2010 was a transformational year for the Company, and symbolic of what a talented and experienced management team and Board of Directors can do together. 2010 was replete with key events related to Talon's lead product candidate, Marqibo, our cancer therapy skin toxicity mitigating product candidate, Menadione Topical Lotion, and our financial regulatory and organizational strength.

The key accomplishments for 2010 include the following. First, along with our international network of dedicated leukemia expert investigators and committee members, Talon completed the pivotal Phase II rALLY study of Marqibo in adults with advanced relapse and/or refractory Philadelphia chromosome negative acute lymphoblastic leukemia. The complete data from rALLY was presented at the American Society of Clinical Oncology or ASCO meeting by the study lead investigator, Dr. Susan O'Brien from M.D. Anderson Cancer Center.

An integrated analysis of the rALLY along with the Phase I and Phase II VSLI 06 study was presented at ASH this past December.

Number two, Talon completed the two study Phase I program for Menadione Topical Lotion.

Number three, we completed a financing with Warburg Pincus and Deerfield Management for up to $100 million of which $40 million was received in June of 2010.

Number four, Talon completed two successful pre-NDA submission meetings with the FDA.

And number five, we strengthened our intellectual property coverage with new patents issued for Menadione Topical Lotion in the USA and Europe and for Marqibo. The Marqibo patent broadened the disease coverage to include, in addition to acute lymphoblastic leukemia, lymphomas and myeloma, and in addition to the relapse setting, added front-line therapy.

Our 2010 corporate strategy was and continues to be in 2011 highly focused on submitting the New Drug Application or NDA for Marqibo. Virtually all of our talented and motivated human resources and cash resources are dedicated to this NDA effort.

The manufacturing, clinical, preclinical and regulatory teams have made great progress towards completing the preparation and quality checking of the five major NDA modules. The Company is fortunate to have such a success-oriented and driven team.

Let me provide some additional Marqibo specific updates. Our goal is to submit our original complete NDA seeking accelerated approval to the FDA by the end of June 2011. We have had this goal for some time. It is worth noting the February 8, 2011 Oncology Drug Advisory Committee or ODAC meeting that addressed for all companies the celebrated approval process in general and postapproval confirmatory studies in particular.

The ODAC and FDA made statements that could affect the timing of these types of NDA submissions, especially for companies like Talon, that are at the tail end of their NDA submission preparation.

The FDA clearly stated that sponsors and that the FDA should agree on the design features of Phase III confirmatory study or studies before sponsors submit their NDA package.
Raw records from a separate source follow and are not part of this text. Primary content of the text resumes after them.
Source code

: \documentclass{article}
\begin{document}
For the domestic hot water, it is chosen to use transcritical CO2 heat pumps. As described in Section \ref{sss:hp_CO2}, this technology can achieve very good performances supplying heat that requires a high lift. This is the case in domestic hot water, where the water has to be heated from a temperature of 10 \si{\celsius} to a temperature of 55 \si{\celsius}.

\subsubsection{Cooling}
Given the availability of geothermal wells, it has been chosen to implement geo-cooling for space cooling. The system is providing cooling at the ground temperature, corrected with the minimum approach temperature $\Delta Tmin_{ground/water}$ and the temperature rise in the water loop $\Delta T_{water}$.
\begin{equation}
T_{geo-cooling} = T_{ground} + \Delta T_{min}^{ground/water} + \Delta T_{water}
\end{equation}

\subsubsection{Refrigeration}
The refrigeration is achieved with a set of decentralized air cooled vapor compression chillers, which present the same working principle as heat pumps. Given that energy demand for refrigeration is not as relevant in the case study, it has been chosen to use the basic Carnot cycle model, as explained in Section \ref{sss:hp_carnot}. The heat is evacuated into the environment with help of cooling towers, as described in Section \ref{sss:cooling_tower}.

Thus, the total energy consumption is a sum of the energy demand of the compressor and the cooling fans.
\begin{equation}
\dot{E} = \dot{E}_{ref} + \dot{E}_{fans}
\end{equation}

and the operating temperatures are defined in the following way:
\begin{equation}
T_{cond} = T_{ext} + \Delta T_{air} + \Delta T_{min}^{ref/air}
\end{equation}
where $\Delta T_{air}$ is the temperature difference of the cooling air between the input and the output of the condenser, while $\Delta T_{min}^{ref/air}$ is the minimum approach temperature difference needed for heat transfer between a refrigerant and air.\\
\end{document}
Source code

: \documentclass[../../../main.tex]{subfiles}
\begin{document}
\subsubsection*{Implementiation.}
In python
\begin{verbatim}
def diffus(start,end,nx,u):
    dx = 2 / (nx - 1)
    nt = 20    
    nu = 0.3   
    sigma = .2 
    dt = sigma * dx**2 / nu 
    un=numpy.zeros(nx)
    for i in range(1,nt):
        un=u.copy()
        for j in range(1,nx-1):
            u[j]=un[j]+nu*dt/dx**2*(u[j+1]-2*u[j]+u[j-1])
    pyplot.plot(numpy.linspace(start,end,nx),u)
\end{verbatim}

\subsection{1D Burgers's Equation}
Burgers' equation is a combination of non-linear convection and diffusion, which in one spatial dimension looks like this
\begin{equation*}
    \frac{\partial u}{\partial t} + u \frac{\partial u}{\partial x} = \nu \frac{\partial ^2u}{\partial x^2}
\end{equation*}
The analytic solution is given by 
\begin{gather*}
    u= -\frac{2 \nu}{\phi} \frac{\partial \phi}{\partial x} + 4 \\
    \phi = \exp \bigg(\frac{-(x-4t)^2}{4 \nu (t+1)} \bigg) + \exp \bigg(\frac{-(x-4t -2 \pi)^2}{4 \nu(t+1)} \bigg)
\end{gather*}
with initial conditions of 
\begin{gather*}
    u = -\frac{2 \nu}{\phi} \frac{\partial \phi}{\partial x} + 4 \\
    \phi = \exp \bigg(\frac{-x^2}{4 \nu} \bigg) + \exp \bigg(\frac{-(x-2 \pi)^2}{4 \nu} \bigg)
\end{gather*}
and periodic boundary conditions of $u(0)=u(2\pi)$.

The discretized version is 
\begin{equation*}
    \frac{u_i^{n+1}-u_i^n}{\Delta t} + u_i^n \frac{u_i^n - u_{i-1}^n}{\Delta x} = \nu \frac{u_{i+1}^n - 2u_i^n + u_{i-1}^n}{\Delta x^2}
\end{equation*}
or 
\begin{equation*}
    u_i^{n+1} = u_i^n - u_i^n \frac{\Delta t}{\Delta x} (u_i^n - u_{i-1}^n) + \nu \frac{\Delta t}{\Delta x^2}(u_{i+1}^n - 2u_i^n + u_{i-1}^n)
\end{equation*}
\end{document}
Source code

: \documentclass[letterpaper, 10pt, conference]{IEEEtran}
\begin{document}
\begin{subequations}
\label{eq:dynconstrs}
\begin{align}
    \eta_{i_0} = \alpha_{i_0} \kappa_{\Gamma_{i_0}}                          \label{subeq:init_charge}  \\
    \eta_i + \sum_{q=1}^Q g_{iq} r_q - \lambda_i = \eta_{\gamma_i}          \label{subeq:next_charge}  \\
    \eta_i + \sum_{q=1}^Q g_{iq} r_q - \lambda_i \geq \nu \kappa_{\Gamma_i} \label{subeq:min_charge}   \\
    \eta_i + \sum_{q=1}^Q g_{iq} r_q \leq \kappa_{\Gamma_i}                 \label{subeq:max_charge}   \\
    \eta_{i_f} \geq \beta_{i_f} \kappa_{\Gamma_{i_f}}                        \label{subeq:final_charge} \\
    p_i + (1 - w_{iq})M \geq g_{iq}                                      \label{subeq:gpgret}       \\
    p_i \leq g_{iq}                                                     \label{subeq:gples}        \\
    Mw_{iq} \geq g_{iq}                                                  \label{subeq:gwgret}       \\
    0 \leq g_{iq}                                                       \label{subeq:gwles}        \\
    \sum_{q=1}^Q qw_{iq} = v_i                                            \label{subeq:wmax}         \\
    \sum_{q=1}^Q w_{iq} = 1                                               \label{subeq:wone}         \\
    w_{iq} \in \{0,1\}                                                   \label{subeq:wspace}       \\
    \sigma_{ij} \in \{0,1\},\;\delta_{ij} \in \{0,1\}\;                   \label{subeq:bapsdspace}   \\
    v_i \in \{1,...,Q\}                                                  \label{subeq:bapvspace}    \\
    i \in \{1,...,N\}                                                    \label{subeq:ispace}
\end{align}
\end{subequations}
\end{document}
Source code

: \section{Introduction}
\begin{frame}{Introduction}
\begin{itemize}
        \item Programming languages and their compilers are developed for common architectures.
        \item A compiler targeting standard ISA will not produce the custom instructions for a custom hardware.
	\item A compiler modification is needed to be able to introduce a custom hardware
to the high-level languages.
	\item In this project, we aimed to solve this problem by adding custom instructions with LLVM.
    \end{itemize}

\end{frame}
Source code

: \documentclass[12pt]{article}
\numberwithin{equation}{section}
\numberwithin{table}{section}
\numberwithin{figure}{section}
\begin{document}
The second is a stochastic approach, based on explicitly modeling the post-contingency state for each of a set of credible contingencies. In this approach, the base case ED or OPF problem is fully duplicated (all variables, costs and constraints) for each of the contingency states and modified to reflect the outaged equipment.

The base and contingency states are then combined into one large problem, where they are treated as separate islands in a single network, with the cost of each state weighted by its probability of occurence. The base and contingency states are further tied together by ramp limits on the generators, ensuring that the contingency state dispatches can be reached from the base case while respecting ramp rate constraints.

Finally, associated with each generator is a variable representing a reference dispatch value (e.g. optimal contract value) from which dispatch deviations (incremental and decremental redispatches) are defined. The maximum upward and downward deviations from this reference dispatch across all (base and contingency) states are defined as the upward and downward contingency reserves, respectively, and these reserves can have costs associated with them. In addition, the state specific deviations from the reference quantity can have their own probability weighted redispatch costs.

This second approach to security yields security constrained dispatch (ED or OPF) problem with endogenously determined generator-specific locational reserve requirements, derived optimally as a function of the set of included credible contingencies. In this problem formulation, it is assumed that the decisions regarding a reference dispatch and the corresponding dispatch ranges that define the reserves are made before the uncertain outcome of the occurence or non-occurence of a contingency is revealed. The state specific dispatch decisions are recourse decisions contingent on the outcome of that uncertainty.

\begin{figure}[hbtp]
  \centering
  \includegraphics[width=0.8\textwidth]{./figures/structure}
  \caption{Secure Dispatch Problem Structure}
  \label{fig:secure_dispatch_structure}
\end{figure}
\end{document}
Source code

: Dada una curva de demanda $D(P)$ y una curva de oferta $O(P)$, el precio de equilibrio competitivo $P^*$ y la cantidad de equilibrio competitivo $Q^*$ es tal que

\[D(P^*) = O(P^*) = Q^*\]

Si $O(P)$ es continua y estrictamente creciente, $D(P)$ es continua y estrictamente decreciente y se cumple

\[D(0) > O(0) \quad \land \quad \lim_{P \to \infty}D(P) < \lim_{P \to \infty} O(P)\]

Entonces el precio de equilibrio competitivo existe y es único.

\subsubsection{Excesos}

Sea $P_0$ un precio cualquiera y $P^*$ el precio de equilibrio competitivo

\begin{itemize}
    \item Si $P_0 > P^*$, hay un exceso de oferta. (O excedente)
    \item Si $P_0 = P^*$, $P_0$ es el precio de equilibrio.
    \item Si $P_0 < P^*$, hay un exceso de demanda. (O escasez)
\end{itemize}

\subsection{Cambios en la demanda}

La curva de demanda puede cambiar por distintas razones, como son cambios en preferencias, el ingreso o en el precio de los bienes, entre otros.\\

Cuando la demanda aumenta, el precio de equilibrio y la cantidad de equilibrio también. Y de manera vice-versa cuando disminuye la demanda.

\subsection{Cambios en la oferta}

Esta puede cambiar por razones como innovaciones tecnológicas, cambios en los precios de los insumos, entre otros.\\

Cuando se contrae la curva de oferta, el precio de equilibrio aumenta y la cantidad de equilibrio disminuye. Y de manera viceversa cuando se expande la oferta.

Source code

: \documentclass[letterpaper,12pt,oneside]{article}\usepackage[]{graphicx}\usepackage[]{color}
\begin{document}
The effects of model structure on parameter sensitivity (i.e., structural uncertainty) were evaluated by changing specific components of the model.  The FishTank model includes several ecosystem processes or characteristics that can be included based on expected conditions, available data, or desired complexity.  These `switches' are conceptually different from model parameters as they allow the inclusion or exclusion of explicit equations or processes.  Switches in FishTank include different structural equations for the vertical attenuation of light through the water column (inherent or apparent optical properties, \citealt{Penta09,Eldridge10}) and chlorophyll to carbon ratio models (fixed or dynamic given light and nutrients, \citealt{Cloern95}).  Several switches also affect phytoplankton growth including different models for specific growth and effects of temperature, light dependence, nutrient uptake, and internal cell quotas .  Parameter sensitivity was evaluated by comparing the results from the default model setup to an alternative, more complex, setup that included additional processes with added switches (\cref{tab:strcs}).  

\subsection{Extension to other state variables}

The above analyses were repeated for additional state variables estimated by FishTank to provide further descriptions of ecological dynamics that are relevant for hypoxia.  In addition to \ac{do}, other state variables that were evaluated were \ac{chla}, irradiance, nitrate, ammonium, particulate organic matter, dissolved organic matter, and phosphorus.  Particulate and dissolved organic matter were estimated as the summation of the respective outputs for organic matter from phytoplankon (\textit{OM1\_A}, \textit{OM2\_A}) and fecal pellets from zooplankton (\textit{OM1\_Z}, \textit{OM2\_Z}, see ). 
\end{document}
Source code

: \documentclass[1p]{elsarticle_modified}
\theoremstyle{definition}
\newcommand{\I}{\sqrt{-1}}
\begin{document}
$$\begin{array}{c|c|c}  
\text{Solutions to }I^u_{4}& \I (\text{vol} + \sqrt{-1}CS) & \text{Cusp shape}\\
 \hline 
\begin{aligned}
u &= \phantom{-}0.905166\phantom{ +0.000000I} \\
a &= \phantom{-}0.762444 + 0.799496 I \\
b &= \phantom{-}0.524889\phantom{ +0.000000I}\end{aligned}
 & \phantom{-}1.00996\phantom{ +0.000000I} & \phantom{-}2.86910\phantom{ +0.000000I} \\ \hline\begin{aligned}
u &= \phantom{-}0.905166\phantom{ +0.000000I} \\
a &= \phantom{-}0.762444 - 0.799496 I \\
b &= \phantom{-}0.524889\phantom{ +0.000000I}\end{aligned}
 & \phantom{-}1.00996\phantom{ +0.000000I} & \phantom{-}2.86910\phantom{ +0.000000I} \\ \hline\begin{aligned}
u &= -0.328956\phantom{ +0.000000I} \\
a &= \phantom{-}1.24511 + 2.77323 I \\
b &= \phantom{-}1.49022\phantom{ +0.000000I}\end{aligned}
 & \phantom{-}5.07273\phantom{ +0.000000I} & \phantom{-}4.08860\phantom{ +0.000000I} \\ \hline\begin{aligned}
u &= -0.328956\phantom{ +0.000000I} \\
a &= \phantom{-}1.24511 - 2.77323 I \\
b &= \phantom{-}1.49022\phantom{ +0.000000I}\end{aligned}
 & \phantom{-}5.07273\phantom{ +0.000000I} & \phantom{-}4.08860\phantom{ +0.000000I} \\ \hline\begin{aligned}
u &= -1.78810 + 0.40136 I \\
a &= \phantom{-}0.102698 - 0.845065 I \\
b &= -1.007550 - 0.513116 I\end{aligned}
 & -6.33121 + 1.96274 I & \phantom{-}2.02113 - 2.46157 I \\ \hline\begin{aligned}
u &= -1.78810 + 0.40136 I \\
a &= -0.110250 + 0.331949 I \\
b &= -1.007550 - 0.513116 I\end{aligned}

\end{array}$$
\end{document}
This constitutes an unanticipated change in the rules during the middle of the game.

Fortunately, Talon has been developing or our Phase III confirmatory study in collaboration with the Agency for some time now. Our confirmatory study design and target population were prominent topics discussed in our two pre-NDA meetings with the Agency in 2010.

These discussions resulted in a Phase III confirmatory study proposal that is currently under review by the FDA. We anticipate receiving formal comments in the near future. Following incorporation of any suggested changes we will submit a comprehensive protocol package for FDA approval.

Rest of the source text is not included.